From the first line of the data below through the line holding "business with blocks instead.", output each line exactly and leave the pictures out.

☆ ☆ ☆ ☆

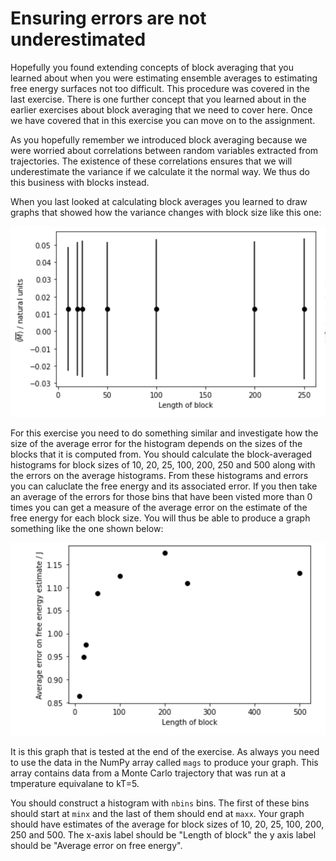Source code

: # Ensuring errors are not underestimated

Hopefully you found extending concepts of block averaging that you learned about when you were estimating ensemble averages to estimating free energy surfaces
not too difficult.  This procedure was covered in the last exercise.  There is one further concept that you learned about in the earlier exercises about block 
averaging that we need to cover here.  Once we have covered that in this exercise you can move on to the assignment.

As you hopefully remember we introduced block averaging because we were worried about correlations between random variables extracted from
trajectories.  The existence of these correlations ensures that we will underestimate the variance if we calculate it the normal way.  We thus do this 
business with blocks instead.  

When you last looked at calculating block averages you learned to draw graphs that showed how the variance changes with block size like this one:

![](fig1.png)

For this exercise you need to do something similar and investigate how the size of the average error for the histogram depends on the sizes of the blocks that it is computed from.
You should calculate the block-averaged histograms for block sizes of 10, 20, 25, 100, 200, 250 and 500 along with the errors on the average histograms.  From these histograms and errors
you can caluclate the free energy and its associated error.  If you then take an average of the errors for those bins that have been visted more than 0 times you can get a measure of the average
error on the estimate of the free energy for each block size.  You will thus be able to produce a graph something like the one shown below:

![](fig2.png)

It is this graph that is tested at the end of the exercise.  As always you need to use the data in the NumPy array called `mags` to produce your graph.  This array contains data from a Monte Carlo
trajectory that was run at a tmperature equivalane to kT=5.  

You should construct a histogram with `nbins` bins.  The first of these bins should start at `minx` and the last of them should end at `maxx`.  Your graph should have estimates of the average for block sizes of 
10, 20, 25, 100, 200, 250 and 500. The x-axis label should be "Length of block" the y axis label should be "Average error on free energy".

☆ ☆ ☆ ☆

▶ _OUTPUT BELOW_
Source code

: # Ensuring errors are not underestimated

Hopefully you found extending concepts of block averaging that you learned about when you were estimating ensemble averages to estimating free energy surfaces
not too difficult.  This procedure was covered in the last exercise.  There is one further concept that you learned about in the earlier exercises about block 
averaging that we need to cover here.  Once we have covered that in this exercise you can move on to the assignment.

As you hopefully remember we introduced block averaging because we were worried about correlations between random variables extracted from
trajectories.  The existence of these correlations ensures that we will underestimate the variance if we calculate it the normal way.  We thus do this 
business with blocks instead.  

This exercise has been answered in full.